= Instructions to follow =
Output each record exactly. Leave none out.

= Input data =
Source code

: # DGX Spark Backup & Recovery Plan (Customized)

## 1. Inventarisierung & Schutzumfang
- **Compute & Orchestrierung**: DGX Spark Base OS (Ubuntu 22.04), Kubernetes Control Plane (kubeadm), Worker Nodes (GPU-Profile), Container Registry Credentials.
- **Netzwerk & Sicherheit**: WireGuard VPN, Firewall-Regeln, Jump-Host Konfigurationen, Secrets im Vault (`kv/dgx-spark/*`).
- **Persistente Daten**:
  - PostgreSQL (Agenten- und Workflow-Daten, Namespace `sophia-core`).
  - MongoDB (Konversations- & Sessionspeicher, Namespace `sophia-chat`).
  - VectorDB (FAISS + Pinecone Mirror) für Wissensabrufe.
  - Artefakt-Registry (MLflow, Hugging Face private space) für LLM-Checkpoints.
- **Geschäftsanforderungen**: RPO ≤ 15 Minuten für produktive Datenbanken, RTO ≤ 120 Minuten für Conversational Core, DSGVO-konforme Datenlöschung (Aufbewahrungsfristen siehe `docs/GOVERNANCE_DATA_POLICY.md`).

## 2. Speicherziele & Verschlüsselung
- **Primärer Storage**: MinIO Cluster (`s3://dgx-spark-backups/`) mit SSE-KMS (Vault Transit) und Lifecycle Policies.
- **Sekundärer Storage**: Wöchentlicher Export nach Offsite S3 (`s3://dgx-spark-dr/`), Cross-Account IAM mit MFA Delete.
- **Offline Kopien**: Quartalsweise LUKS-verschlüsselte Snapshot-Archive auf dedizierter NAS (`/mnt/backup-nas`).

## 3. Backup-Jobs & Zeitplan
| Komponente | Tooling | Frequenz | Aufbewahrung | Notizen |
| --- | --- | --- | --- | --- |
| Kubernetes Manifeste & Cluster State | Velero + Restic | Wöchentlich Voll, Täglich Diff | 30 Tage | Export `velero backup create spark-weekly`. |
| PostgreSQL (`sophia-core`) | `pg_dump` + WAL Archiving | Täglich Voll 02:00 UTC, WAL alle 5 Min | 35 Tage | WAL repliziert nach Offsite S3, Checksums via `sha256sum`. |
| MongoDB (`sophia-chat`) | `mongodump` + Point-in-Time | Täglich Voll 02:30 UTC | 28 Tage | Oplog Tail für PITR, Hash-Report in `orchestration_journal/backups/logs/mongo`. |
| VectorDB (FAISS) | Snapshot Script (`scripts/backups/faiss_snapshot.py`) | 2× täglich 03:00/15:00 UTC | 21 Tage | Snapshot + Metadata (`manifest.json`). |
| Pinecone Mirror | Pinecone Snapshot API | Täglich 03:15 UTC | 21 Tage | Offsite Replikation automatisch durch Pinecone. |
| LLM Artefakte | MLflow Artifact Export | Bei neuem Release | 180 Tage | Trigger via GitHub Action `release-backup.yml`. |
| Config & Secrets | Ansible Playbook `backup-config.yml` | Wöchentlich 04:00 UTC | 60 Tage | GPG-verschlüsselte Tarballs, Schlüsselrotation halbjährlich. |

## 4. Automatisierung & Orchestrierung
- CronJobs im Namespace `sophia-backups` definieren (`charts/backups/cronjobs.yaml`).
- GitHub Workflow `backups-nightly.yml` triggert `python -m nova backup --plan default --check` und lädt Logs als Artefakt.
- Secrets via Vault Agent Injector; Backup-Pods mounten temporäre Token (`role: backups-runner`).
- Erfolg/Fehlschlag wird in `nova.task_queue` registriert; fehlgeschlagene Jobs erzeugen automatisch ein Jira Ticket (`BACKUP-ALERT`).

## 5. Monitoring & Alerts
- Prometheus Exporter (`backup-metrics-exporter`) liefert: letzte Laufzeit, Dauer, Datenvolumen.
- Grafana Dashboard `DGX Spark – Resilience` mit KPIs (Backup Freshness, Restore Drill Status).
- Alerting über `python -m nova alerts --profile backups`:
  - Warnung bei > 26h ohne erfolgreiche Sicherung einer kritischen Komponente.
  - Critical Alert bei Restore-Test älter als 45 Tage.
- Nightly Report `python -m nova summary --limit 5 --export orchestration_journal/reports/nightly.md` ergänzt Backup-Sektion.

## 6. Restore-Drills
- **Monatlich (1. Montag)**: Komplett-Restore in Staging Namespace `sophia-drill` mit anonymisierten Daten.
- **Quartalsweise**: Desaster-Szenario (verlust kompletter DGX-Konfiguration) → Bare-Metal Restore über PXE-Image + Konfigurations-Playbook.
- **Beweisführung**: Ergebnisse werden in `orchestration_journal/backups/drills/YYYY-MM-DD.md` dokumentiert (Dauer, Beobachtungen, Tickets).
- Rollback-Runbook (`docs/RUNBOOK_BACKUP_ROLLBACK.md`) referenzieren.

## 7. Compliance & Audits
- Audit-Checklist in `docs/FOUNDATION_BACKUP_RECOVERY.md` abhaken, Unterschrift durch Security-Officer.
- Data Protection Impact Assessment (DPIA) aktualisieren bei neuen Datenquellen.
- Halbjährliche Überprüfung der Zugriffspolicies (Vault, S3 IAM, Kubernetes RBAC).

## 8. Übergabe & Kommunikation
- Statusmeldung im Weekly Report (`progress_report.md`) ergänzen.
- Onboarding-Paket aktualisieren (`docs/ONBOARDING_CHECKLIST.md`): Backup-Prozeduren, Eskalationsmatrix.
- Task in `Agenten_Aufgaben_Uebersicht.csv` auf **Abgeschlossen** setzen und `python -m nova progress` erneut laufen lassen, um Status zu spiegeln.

= Answer to the problem =
Source code

: # DGX Spark Backup & Recovery Plan (Customized)

## 1. Inventarisierung & Schutzumfang
- **Compute & Orchestrierung**: DGX Spark Base OS (Ubuntu 22.04), Kubernetes Control Plane (kubeadm), Worker Nodes (GPU-Profile), Container Registry Credentials.
- **Netzwerk & Sicherheit**: WireGuard VPN, Firewall-Regeln, Jump-Host Konfigurationen, Secrets im Vault (`kv/dgx-spark/*`).
- **Persistente Daten**:
  - PostgreSQL (Agenten- und Workflow-Daten, Namespace `sophia-core`).
  - MongoDB (Konversations- & Sessionspeicher, Namespace `sophia-chat`).
  - VectorDB (FAISS + Pinecone Mirror) für Wissensabrufe.
  - Artefakt-Registry (MLflow, Hugging Face private space) für LLM-Checkpoints.
- **Geschäftsanforderungen**: RPO ≤ 15 Minuten für produktive Datenbanken, RTO ≤ 120 Minuten für Conversational Core, DSGVO-konforme Datenlöschung (Aufbewahrungsfristen siehe `docs/GOVERNANCE_DATA_POLICY.md`).

## 2. Speicherziele & Verschlüsselung
- **Primärer Storage**: MinIO Cluster (`s3://dgx-spark-backups/`) mit SSE-KMS (Vault Transit) und Lifecycle Policies.
- **Sekundärer Storage**: Wöchentlicher Export nach Offsite S3 (`s3://dgx-spark-dr/`), Cross-Account IAM mit MFA Delete.
- **Offline Kopien**: Quartalsweise LUKS-verschlüsselte Snapshot-Archive auf dedizierter NAS (`/mnt/backup-nas`).

## 3. Backup-Jobs & Zeitplan
| Komponente | Tooling | Frequenz | Aufbewahrung | Notizen |
| --- | --- | --- | --- | --- |
| Kubernetes Manifeste & Cluster State | Velero + Restic | Wöchentlich Voll, Täglich Diff | 30 Tage | Export `velero backup create spark-weekly`. |
| PostgreSQL (`sophia-core`) | `pg_dump` + WAL Archiving | Täglich Voll 02:00 UTC, WAL alle 5 Min | 35 Tage | WAL repliziert nach Offsite S3, Checksums via `sha256sum`. |
| MongoDB (`sophia-chat`) | `mongodump` + Point-in-Time | Täglich Voll 02:30 UTC | 28 Tage | Oplog Tail für PITR, Hash-Report in `orchestration_journal/backups/logs/mongo`. |
| VectorDB (FAISS) | Snapshot Script (`scripts/backups/faiss_snapshot.py`) | 2× täglich 03:00/15:00 UTC | 21 Tage | Snapshot + Metadata (`manifest.json`). |
| Pinecone Mirror | Pinecone Snapshot API | Täglich 03:15 UTC | 21 Tage | Offsite Replikation automatisch durch Pinecone. |
| LLM Artefakte | MLflow Artifact Export | Bei neuem Release | 180 Tage | Trigger via GitHub Action `release-backup.yml`. |
| Config & Secrets | Ansible Playbook `backup-config.yml` | Wöchentlich 04:00 UTC | 60 Tage | GPG-verschlüsselte Tarballs, Schlüsselrotation halbjährlich. |

## 4. Automatisierung & Orchestrierung
- CronJobs im Namespace `sophia-backups` definieren (`charts/backups/cronjobs.yaml`).
- GitHub Workflow `backups-nightly.yml` triggert `python -m nova backup --plan default --check` und lädt Logs als Artefakt.
- Secrets via Vault Agent Injector; Backup-Pods mounten temporäre Token (`role: backups-runner`).
- Erfolg/Fehlschlag wird in `nova.task_queue` registriert; fehlgeschlagene Jobs erzeugen automatisch ein Jira Ticket (`BACKUP-ALERT`).

## 5. Monitoring & Alerts
- Prometheus Exporter (`backup-metrics-exporter`) liefert: letzte Laufzeit, Dauer, Datenvolumen.
- Grafana Dashboard `DGX Spark – Resilience` mit KPIs (Backup Freshness, Restore Drill Status).
- Alerting über `python -m nova alerts --profile backups`:
  - Warnung bei > 26h ohne erfolgreiche Sicherung einer kritischen Komponente.
  - Critical Alert bei Restore-Test älter als 45 Tage.
- Nightly Report `python -m nova summary --limit 5 --export orchestration_journal/reports/nightly.md` ergänzt Backup-Sektion.

## 6. Restore-Drills
- **Monatlich (1. Montag)**: Komplett-Restore in Staging Namespace `sophia-drill` mit anonymisierten Daten.
- **Quartalsweise**: Desaster-Szenario (verlust kompletter DGX-Konfiguration) → Bare-Metal Restore über PXE-Image + Konfigurations-Playbook.
- **Beweisführung**: Ergebnisse werden in `orchestration_journal/backups/drills/YYYY-MM-DD.md` dokumentiert (Dauer, Beobachtungen, Tickets).
- Rollback-Runbook (`docs/RUNBOOK_BACKUP_ROLLBACK.md`) referenzieren.

## 7. Compliance & Audits
- Audit-Checklist in `docs/FOUNDATION_BACKUP_RECOVERY.md` abhaken, Unterschrift durch Security-Officer.
- Data Protection Impact Assessment (DPIA) aktualisieren bei neuen Datenquellen.
- Halbjährliche Überprüfung der Zugriffspolicies (Vault, S3 IAM, Kubernetes RBAC).

## 8. Übergabe & Kommunikation
- Statusmeldung im Weekly Report (`progress_report.md`) ergänzen.
- Onboarding-Paket aktualisieren (`docs/ONBOARDING_CHECKLIST.md`): Backup-Prozeduren, Eskalationsmatrix.
- Task in `Agenten_Aufgaben_Uebersicht.csv` auf **Abgeschlossen** setzen und `python -m nova progress` erneut laufen lassen, um Status zu spiegeln.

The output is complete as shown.